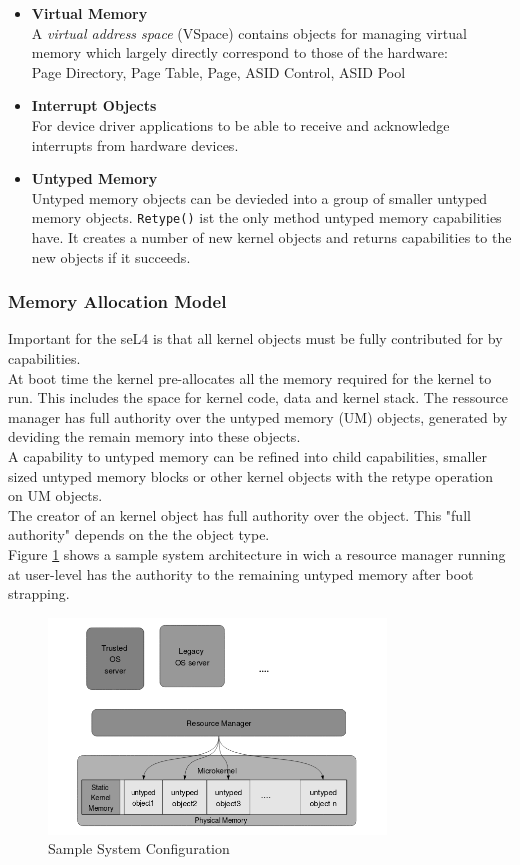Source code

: \documentclass[pdftex,12pt,a4paper]{article}
\begin{document}
\begin{itemize}
	\item \textbf{Virtual Memory}\\
	A \textit{virtual address space} (VSpace) contains objects for managing virtual memory which largely directly correspond to those of the hardware: \\
	Page Directory, Page Table, Page, ASID Control, ASID Pool
	\item \textbf{Interrupt Objects} \\
	For device driver applications to be able to receive and acknowledge interrupts from hardware devices.
	\item \textbf{Untyped Memory} \\
	Untyped memory objects can be devieded into a group of smaller untyped memory objects. \texttt{Retype()} ist the only method untyped memory capabilities have. It creates a number of new kernel objects and returns capabilities to the new objects if it succeeds. 
	\end{itemize}
	
	\newpage
	\subsubsection{Memory Allocation Model}
	Important for the seL4 is that all kernel objects must be fully contributed for by capabilities. \\
	At boot time the kernel pre-allocates all the memory required for the kernel to run. This includes the space for kernel code, data and kernel stack. The ressource manager has full authority over the untyped memory (UM) objects, generated by deviding the remain memory into these objects. \\
	A capability to untyped memory can be refined into child capabilities, smaller sized untyped memory blocks or other kernel objects with the retype operation on UM objects. \\
	The creator of an kernel object has full authority over the object. This "full authority" depends on the the object type. \\
	Figure \ref{fig:systarch} shows a sample system architecture in wich a resource manager running at user-level  has the authority to the remaining untyped memory after boot strapping. 
	
	\begin{figure}[ht]
	\centering
		\includegraphics[width=0.8\textwidth]{./MemoryAllocation.png}
	\caption[Sample system architecture]{Sample System Configuration \citep{TakeG}}
	\label{fig:systarch}
	\end{figure}	
	
\end{document}
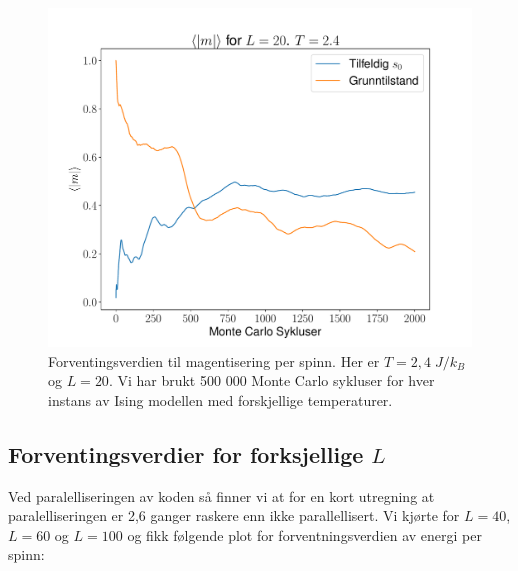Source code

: \documentclass[reprint,english,notitlepage]{revtex4-1}  %
\begin{document}
\begin{figure}[H]
\centering
\includegraphics[scale=0.4, trim=2.5cm 0 0 0 ]{../Images/meanmT24L20.pdf}
\caption{Forventingsverdien til magentisering per spinn. Her er $T=2,4 \; J/k_B$ og $L = 20$. Vi har brukt 500 000 Monte Carlo sykluser for hver instans av Ising modellen med forskjellige temperaturer. }
\label{Fig:5m24}
\end{figure}

\subsection*{Forventingsverdier for forksjellige $L$}

Ved paralelliseringen av koden så finner vi at for en kort utregning at paralelliseringen er 2,6 ganger raskere enn ikke parallellisert. Vi kjørte for $L = 40$, $L = 60$ og $L = 100$ og fikk følgende plot for forventningsverdien av energi per spinn:
\end{document}
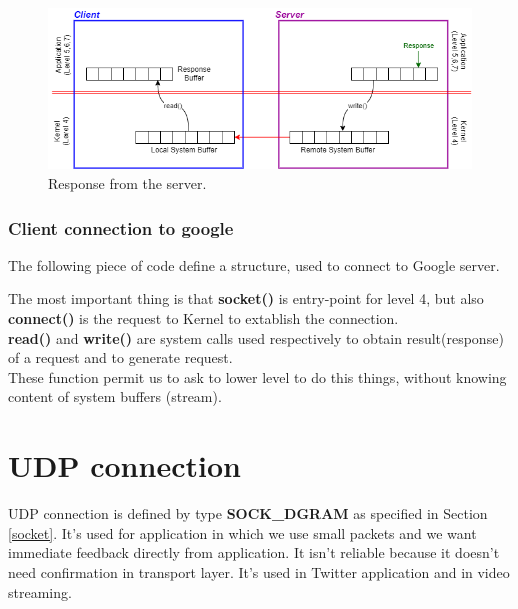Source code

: \begin{figure}[h]
\centering
\includegraphics[scale=0.7]{Images/read_write2}\caption{\footnotesize{Response from the server.}}\label{rw2}
\end{figure}

\clearpage
\subsubsection{Client connection to google}
The following piece of code define a structure, used to connect to Google server. 


The most important thing is that \textbf{socket()} is entry-point for level 4, but also \textbf{connect()} is the request to Kernel to extablish the connection.\\ \textbf{read()} and \textbf{write()} are system calls used respectively to obtain result(response) of a request and to generate request.\\ These function permit us to ask to lower level to do this things, without knowing content of system buffers (stream).

\section{UDP connection}
UDP connection is defined by type \textbf{SOCK\_DGRAM} as specified in Section \ref{socket}. It's used for application in which we use small packets and we want immediate feedback directly from application. It isn't reliable because it doesn't need confirmation in transport layer. It's used in Twitter application and in video streaming.  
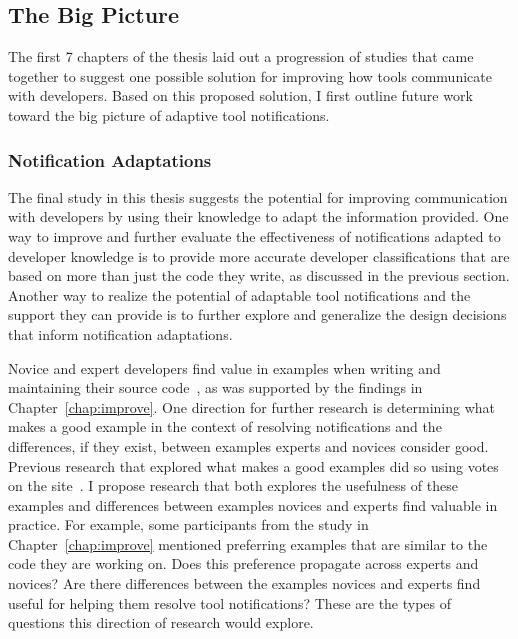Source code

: \subsection{The Big Picture}
The first 7 chapters of the thesis laid out a progression of studies that came together to suggest one possible solution for improving how tools communicate with developers. Based on this proposed solution, I first outline future work toward the big picture of adaptive tool notifications.

\subsubsection{Notification Adaptations}
The final study in this thesis suggests the potential for improving communication with developers by using their knowledge to adapt the information provided. One way to improve and further evaluate the effectiveness of notifications adapted to developer knowledge is to provide more accurate developer classifications that are based on more than just the code they write, as discussed in the previous section. Another way to realize the potential of adaptable tool notifications and the support they can provide is to further explore and generalize the design decisions that inform notification adaptations.

Novice and expert developers find value in examples when writing and maintaining their source code~\cite{nasehi2012makes}, as was supported by the findings in Chapter~\ref{chap:improve}. One direction for further research is determining what makes a good example in the context of resolving notifications and the differences, if they exist, between examples experts and novices consider good. Previous research that explored what makes a good examples did so using votes on the site~\cite{nasehi2012makes}. I propose research that both explores the usefulness of these examples and differences between examples novices and experts find valuable in practice. For example, some participants from the study in Chapter~\ref{chap:improve} mentioned preferring examples that are similar to the code they are working on. Does this preference propagate across experts and novices? Are there differences between the examples novices and experts find useful for helping them resolve tool notifications? These are the types of questions this direction of research would explore.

########################################

**Problem:**
Reproduce each entry above word for word. Pictures are not part of the copy.

**Task response:**
Source code

: \documentclass[pdftex,12pt,a4paper]{article}
\begin{document}
\begin{itemize}
	\item \textbf{Virtual Memory}\\
	A \textit{virtual address space} (VSpace) contains objects for managing virtual memory which largely directly correspond to those of the hardware: \\
	Page Directory, Page Table, Page, ASID Control, ASID Pool
	\item \textbf{Interrupt Objects} \\
	For device driver applications to be able to receive and acknowledge interrupts from hardware devices.
	\item \textbf{Untyped Memory} \\
	Untyped memory objects can be devieded into a group of smaller untyped memory objects. \texttt{Retype()} ist the only method untyped memory capabilities have. It creates a number of new kernel objects and returns capabilities to the new objects if it succeeds. 
	\end{itemize}
	
	\newpage
	\subsubsection{Memory Allocation Model}
	Important for the seL4 is that all kernel objects must be fully contributed for by capabilities. \\
	At boot time the kernel pre-allocates all the memory required for the kernel to run. This includes the space for kernel code, data and kernel stack. The ressource manager has full authority over the untyped memory (UM) objects, generated by deviding the remain memory into these objects. \\
	A capability to untyped memory can be refined into child capabilities, smaller sized untyped memory blocks or other kernel objects with the retype operation on UM objects. \\
	The creator of an kernel object has full authority over the object. This "full authority" depends on the the object type. \\
	Figure \ref{fig:systarch} shows a sample system architecture in wich a resource manager running at user-level  has the authority to the remaining untyped memory after boot strapping. 
	
	\begin{figure}[ht]
	\centering
		\includegraphics[width=0.8\textwidth]{./MemoryAllocation.png}
	\caption[Sample system architecture]{Sample System Configuration \citep{TakeG}}
	\label{fig:systarch}
	\end{figure}	
	
\end{document}
Source code

: \documentclass[reprint,english,notitlepage]{revtex4-1}  %
\begin{document}
\begin{figure}[H]
\centering
\includegraphics[scale=0.4, trim=2.5cm 0 0 0 ]{../Images/meanmT24L20.pdf}
\caption{Forventingsverdien til magentisering per spinn. Her er $T=2,4 \; J/k_B$ og $L = 20$. Vi har brukt 500 000 Monte Carlo sykluser for hver instans av Ising modellen med forskjellige temperaturer. }
\label{Fig:5m24}
\end{figure}

\subsection*{Forventingsverdier for forksjellige $L$}

Ved paralelliseringen av koden så finner vi at for en kort utregning at paralelliseringen er 2,6 ganger raskere enn ikke parallellisert. Vi kjørte for $L = 40$, $L = 60$ og $L = 100$ og fikk følgende plot for forventningsverdien av energi per spinn:
\end{document}
Source code

: \begin{figure}[h]
\centering
\includegraphics[scale=0.7]{Images/read_write2}\caption{\footnotesize{Response from the server.}}\label{rw2}
\end{figure}

\clearpage
\subsubsection{Client connection to google}
The following piece of code define a structure, used to connect to Google server. 


The most important thing is that \textbf{socket()} is entry-point for level 4, but also \textbf{connect()} is the request to Kernel to extablish the connection.\\ \textbf{read()} and \textbf{write()} are system calls used respectively to obtain result(response) of a request and to generate request.\\ These function permit us to ask to lower level to do this things, without knowing content of system buffers (stream).

\section{UDP connection}
UDP connection is defined by type \textbf{SOCK\_DGRAM} as specified in Section \ref{socket}. It's used for application in which we use small packets and we want immediate feedback directly from application. It isn't reliable because it doesn't need confirmation in transport layer. It's used in Twitter application and in video streaming.  
Source code

: \subsection{The Big Picture}
The first 7 chapters of the thesis laid out a progression of studies that came together to suggest one possible solution for improving how tools communicate with developers. Based on this proposed solution, I first outline future work toward the big picture of adaptive tool notifications.

\subsubsection{Notification Adaptations}
The final study in this thesis suggests the potential for improving communication with developers by using their knowledge to adapt the information provided. One way to improve and further evaluate the effectiveness of notifications adapted to developer knowledge is to provide more accurate developer classifications that are based on more than just the code they write, as discussed in the previous section. Another way to realize the potential of adaptable tool notifications and the support they can provide is to further explore and generalize the design decisions that inform notification adaptations.

Novice and expert developers find value in examples when writing and maintaining their source code~\cite{nasehi2012makes}, as was supported by the findings in Chapter~\ref{chap:improve}. One direction for further research is determining what makes a good example in the context of resolving notifications and the differences, if they exist, between examples experts and novices consider good. Previous research that explored what makes a good examples did so using votes on the site~\cite{nasehi2012makes}. I propose research that both explores the usefulness of these examples and differences between examples novices and experts find valuable in practice. For example, some participants from the study in Chapter~\ref{chap:improve} mentioned preferring examples that are similar to the code they are working on. Does this preference propagate across experts and novices? Are there differences between the examples novices and experts find useful for helping them resolve tool notifications? These are the types of questions this direction of research would explore.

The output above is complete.